Problem Solving in real life: My internship project
My friend was drawing on the board while I looked on. We were in different teams, each assigned a project. His program currently took 5 hours to execute. The requirement stated one hour. As the ‘algorithm enthusiast’, I was called for help.
The program was to find the friends of all users in a social network. After explaining the use-case, my friend showed me his approach. I was very determined to find an optimization, hence I did. Immediately.
“An adjacency matrix?! No, use an adjacency list. The execution time will reduce in your case to O(N). Or you could use an adjacency tree! That would — blah blah….”
I made some calculations and guaranteed that the program could not take more than a second to run. My friend hurried to his computer, and I got back to my project. He came back the next day. The program had taken 5 hours again.

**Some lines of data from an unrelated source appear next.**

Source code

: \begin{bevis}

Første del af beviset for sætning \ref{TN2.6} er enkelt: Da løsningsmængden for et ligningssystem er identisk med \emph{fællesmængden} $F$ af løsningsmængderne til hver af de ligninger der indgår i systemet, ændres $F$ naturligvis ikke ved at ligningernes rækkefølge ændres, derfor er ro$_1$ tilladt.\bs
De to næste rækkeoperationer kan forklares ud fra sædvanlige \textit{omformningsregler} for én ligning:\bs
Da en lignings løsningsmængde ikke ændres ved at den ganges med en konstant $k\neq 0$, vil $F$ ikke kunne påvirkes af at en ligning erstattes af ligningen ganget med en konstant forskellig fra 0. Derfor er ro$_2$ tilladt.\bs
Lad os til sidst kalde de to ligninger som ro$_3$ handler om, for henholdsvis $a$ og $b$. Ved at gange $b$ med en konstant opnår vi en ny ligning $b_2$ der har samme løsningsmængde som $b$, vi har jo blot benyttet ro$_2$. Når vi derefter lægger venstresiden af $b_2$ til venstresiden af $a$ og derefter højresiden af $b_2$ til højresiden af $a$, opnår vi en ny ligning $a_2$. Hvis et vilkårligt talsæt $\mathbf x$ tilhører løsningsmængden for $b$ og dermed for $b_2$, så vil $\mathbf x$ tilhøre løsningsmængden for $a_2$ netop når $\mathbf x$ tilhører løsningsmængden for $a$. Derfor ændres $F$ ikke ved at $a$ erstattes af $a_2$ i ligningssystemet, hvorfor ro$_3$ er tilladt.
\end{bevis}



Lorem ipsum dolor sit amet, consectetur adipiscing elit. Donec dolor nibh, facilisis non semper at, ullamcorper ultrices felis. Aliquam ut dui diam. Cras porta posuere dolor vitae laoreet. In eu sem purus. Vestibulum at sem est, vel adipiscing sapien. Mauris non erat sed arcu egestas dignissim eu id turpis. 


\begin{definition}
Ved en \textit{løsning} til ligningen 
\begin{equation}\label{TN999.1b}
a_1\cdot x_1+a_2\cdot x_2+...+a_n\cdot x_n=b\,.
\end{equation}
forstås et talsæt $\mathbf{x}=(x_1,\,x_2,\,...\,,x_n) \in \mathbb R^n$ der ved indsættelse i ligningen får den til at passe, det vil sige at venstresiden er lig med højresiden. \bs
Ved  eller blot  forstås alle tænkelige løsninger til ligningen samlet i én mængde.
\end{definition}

There must be a bug in his code. Looking into it, I found the problem. And it wasn’t any bug.
“You are making a DB call for each user?”
“Where is your DB?”
“California, I think.”
Each DB (Database) call was travelling halfway around the world to query a database before heading back. Every call took 5 seconds, and there were 1700 users. To add to it all, the DB gateway got suspicious at a large number of requests from a single client. It was throttling them.
“A stored procedure will do the job. You can code the algorithm into it.”
A stored procedure, like the name suggests, is a piece of code stored in a database. It executes within the database and sends results in a single call. This would avoid all the back and forth.
Within a few hours, his team was celebrating. Their program’s execution time had dropped to 12 minutes.
My own project was client-facing. The little backend work was coded in a script, written by the engineering manager.
From the start, I found the code disproportionately long. 300 lines to make a simple DB call? Here is the procedure:
- The database table was being queried entirely.
- Stored in a map.
- Filtered on a date range.
- Sorted according to the dates.
I changed it to:
- The database table was queried on a date range, with the results ordered and returned in a list. Only the relevant columns would be sent back.
It looks like I have just squashed the previous list into a single line. That makes a big difference though. Now, the sorting and filtering are at the DB layer and the network load is significantly smaller. The program speed went up by 400%.
I soon realized: it didn’t matter. Our data set was small, requiring no optimization. The previous script ran almost as fast, and I never mentioned the changes to the engineering manager.
I am now studying system design in detail. This involves understanding how organizations write software to handle millions of users. Specifically, how do large organizations stay available, reliable and fast? This despite the enormous load on their machines.